Work request:
In the entries below, find the line with "Attention/Entropy: Metadata tags" and the line with "Logic is Instruction: Mathematical". Reproduce those two lines and every line between them exactly, and nothing more.

┄┄┄┄┄┄

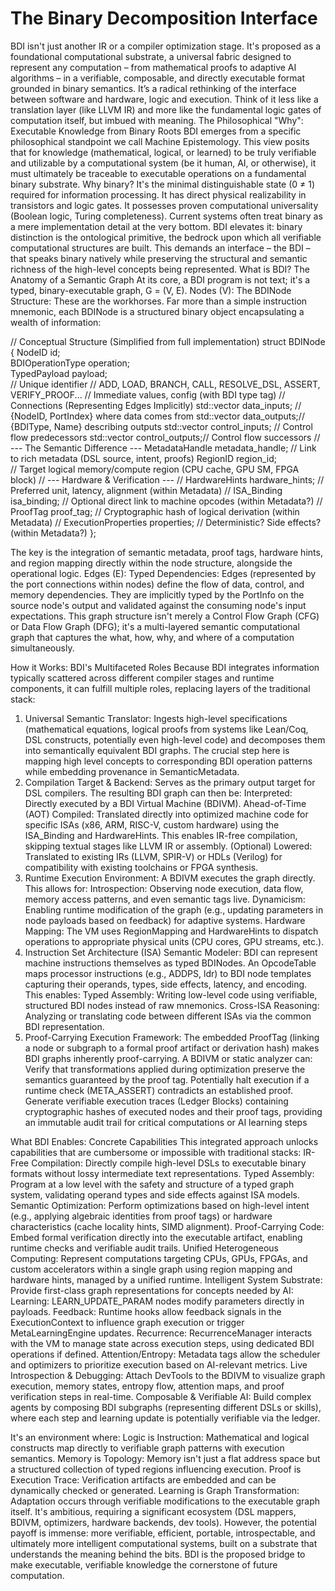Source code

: # The Binary Decomposition Interface

 BDI isn't just another IR or a compiler optimization stage. It's proposed as a foundational computational substrate, a universal fabric designed to
 represent any computation – from mathematical proofs to adaptive AI algorithms – in a verifiable, composable, and directly executable format grounded in
 binary semantics. It’s a radical rethinking of the interface between software and hardware, logic and execution.
 Think of it less like a translation layer (like LLVM IR) and more like the fundamental logic gates of computation itself, but imbued with meaning.
 The Philosophical "Why": Executable Knowledge from Binary Roots
 BDI emerges from a specific philosophical standpoint we call Machine Epistemology. This view posits that for knowledge (mathematical, logical, or
 learned) to be truly verifiable and utilizable by a computational system (be it human, AI, or otherwise), it must ultimately be traceable to executable
 operations on a fundamental binary substrate.
 Why binary? 
 It's the minimal distinguishable state (0 ≠ 1) required for information processing.
 It has direct physical realizability in transistors and logic gates.
 It possesses proven computational universality (Boolean logic, Turing completeness).
 Current systems often treat binary as a mere implementation detail at the very bottom. BDI elevates it: binary distinction is the ontological primitive, the
 bedrock upon which all verifiable computational structures are built. This demands an interface – the BDI – that speaks binary natively while preserving the
 structural and semantic richness of the high-level concepts being represented.
 What is BDI? The Anatomy of a Semantic Graph
 At its core, a BDI program is not text; it's a typed, binary-executable graph, G = (V, E).
 Nodes (V): The BDINode Structure: These are the workhorses. Far more than a simple instruction mnemonic, each BDINode is a structured binary
 object encapsulating a wealth of information:
 
 // Conceptual Structure (Simplified from full implementation) 
struct BDINode { 
    NodeID id;                      
    BDIOperationType operation;     
    TypedPayload payload;           
// Unique identifier 
// ADD, LOAD, BRANCH, CALL, RESOLVE_DSL, ASSERT, VERIFY_PROOF... 
// Immediate values, config (with BDI type tag) 
// Connections (Representing Edges Implicitly) 
std::vector<PortRef> data_inputs; // {NodeID, PortIndex} where data comes from 
std::vector<PortInfo> data_outputs;// {BDIType, Name} describing outputs 
std::vector<NodeID> control_inputs; // Control flow predecessors 
std::vector<NodeID> control_outputs;// Control flow successors 
// --- The Semantic Difference --- 
    MetadataHandle metadata_handle; // Link to rich metadata (DSL source, intent, proofs) 
    RegionID region_id;             
// Target logical memory/compute region (CPU cache, GPU SM, FPGA block) 
// --- Hardware & Verification --- 
// HardwareHints hardware_hints; // Preferred unit, latency, alignment (within Metadata) 
// ISA_Binding isa_binding;    // Optional direct link to machine opcodes (within Metadata?) 
// ProofTag proof_tag;        // Cryptographic hash of logical derivation (within Metadata) 
// ExecutionProperties properties; // Deterministic? Side effects? (within Metadata?) 
}; 

The key is the integration of semantic metadata, proof tags, hardware hints, and region mapping directly within the node structure, alongside the
 operational logic.
 Edges (E): Typed Dependencies: Edges (represented by the port connections within nodes) define the flow of data, control, and memory
 dependencies. They are implicitly typed by the PortInfo on the source node's output and validated against the consuming node's input expectations.
 This graph structure isn't merely a Control Flow Graph (CFG) or Data Flow Graph (DFG); it's a multi-layered semantic computational graph that
 captures the what, how, why, and where of a computation simultaneously.
 
 How it Works: BDI's Multifaceted Roles
 Because BDI integrates information typically scattered across different compiler stages and runtime components, it can fulfill multiple roles, replacing
 layers of the traditional stack:
 1. Universal Semantic Translator: Ingests high-level specifications (mathematical equations, logical proofs from systems like Lean/Coq, DSL
 constructs, potentially even high-level code) and decomposes them into semantically equivalent BDI graphs. The crucial step here is mapping high
level concepts to corresponding BDI operation patterns while embedding provenance in SemanticMetadata.
 2. Compilation Target & Backend: Serves as the primary output target for DSL compilers. The resulting BDI graph can then be:
 Interpreted: Directly executed by a BDI Virtual Machine (BDIVM).
 Ahead-of-Time (AOT) Compiled: Translated directly into optimized machine code for specific ISAs (x86, ARM, RISC-V, custom hardware)
 using the ISA_Binding and HardwareHints. This enables IR-free compilation, skipping textual stages like LLVM IR or assembly.
 (Optional) Lowered: Translated to existing IRs (LLVM, SPIR-V) or HDLs (Verilog) for compatibility with existing toolchains or FPGA
 synthesis.
 3. Runtime Execution Environment: A BDIVM executes the graph directly. This allows for:
 Introspection: Observing node execution, data flow, memory access patterns, and even semantic tags live.
 Dynamicism: Enabling runtime modification of the graph (e.g., updating parameters in node payloads based on feedback) for adaptive
 systems.
 Hardware Mapping: The VM uses RegionMapping and HardwareHints to dispatch operations to appropriate physical units (CPU cores, GPU
 streams, etc.).
 4. Instruction Set Architecture (ISA) Semantic Modeler: BDI can represent machine instructions themselves as typed BDINodes. An OpcodeTable
 maps processor instructions (e.g., ADDPS, ldr) to BDI node templates capturing their operands, types, side effects, latency, and encoding. This
 enables:
 Typed Assembly: Writing low-level code using verifiable, structured BDI nodes instead of raw mnemonics.
 Cross-ISA Reasoning: Analyzing or translating code between different ISAs via the common BDI representation.
 5. Proof-Carrying Execution Framework: The embedded ProofTag (linking a node or subgraph to a formal proof artifact or derivation hash) makes
 BDI graphs inherently proof-carrying. A BDIVM or static analyzer can:
 Verify that transformations applied during optimization preserve the semantics guaranteed by the proof tag.
 Potentially halt execution if a runtime check (META_ASSERT) contradicts an established proof.
 Generate verifiable execution traces (Ledger Blocks) containing cryptographic hashes of executed nodes and their proof tags, providing an
 immutable audit trail for critical computations or AI learning steps

 What BDI Enables: Concrete Capabilities
 This integrated approach unlocks capabilities that are cumbersome or impossible with traditional stacks:
 IR-Free Compilation: Directly compile high-level DSLs to executable binary formats without lossy intermediate text representations.
 Typed Assembly: Program at a low level with the safety and structure of a typed graph system, validating operand types and side effects against ISA
 models.
 Semantic Optimization: Perform optimizations based on high-level intent (e.g., applying algebraic identities from proof tags) or hardware
 characteristics (cache locality hints, SIMD alignment).
Proof-Carrying Code: Embed formal verification directly into the executable artifact, enabling runtime checks and verifiable audit trails.
 Unified Heterogeneous Computing: Represent computations targeting CPUs, GPUs, FPGAs, and custom accelerators within a single graph using
 region mapping and hardware hints, managed by a unified runtime.
 Intelligent System Substrate: Provide first-class graph representations for concepts needed by AI:
 Learning: LEARN_UPDATE_PARAM nodes modify parameters directly in payloads.
 Feedback: Runtime hooks allow feedback signals in the ExecutionContext to influence graph execution or trigger MetaLearningEngine
 updates.
 Recurrence: RecurrenceManager interacts with the VM to manage state across execution steps, using dedicated BDI operations if defined.
 Attention/Entropy: Metadata tags allow the scheduler and optimizers to prioritize execution based on AI-relevant metrics.
 Live Introspection & Debugging: Attach DevTools to the BDIVM to visualize graph execution, memory states, entropy flow, attention maps, and
 proof verification steps in real-time.
 Composable & Verifiable AI: Build complex agents by composing BDI subgraphs (representing different DSLs or skills), where each step and
 learning update is potentially verifiable via the ledger.
 
 It's an environment where:
 Logic is Instruction: Mathematical and logical constructs map directly to verifiable graph patterns with execution semantics.
 Memory is Topology: Memory isn't just a flat address space but a structured collection of typed regions influencing execution.
 Proof is Execution Trace: Verification artifacts are embedded and can be dynamically checked or generated.
 Learning is Graph Transformation: Adaptation occurs through verifiable modifications to the executable graph itself.
 It's ambitious, requiring a significant ecosystem (DSL mappers, BDIVM, optimizers, hardware backends, dev tools). However, the potential payoff is
 immense: more verifiable, efficient, portable, introspectable, and ultimately more intelligent computational systems, built on a substrate that understands the
 meaning behind the bits. BDI is the proposed bridge to make executable, verifiable knowledge the cornerstone of future computation.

┄┄┄┄┄┄

Answer for the task:
 Attention/Entropy: Metadata tags allow the scheduler and optimizers to prioritize execution based on AI-relevant metrics.
 Live Introspection & Debugging: Attach DevTools to the BDIVM to visualize graph execution, memory states, entropy flow, attention maps, and
 proof verification steps in real-time.
 Composable & Verifiable AI: Build complex agents by composing BDI subgraphs (representing different DSLs or skills), where each step and
 learning update is potentially verifiable via the ledger.
 
 It's an environment where:
 Logic is Instruction: Mathematical and logical constructs map directly to verifiable graph patterns with execution semantics.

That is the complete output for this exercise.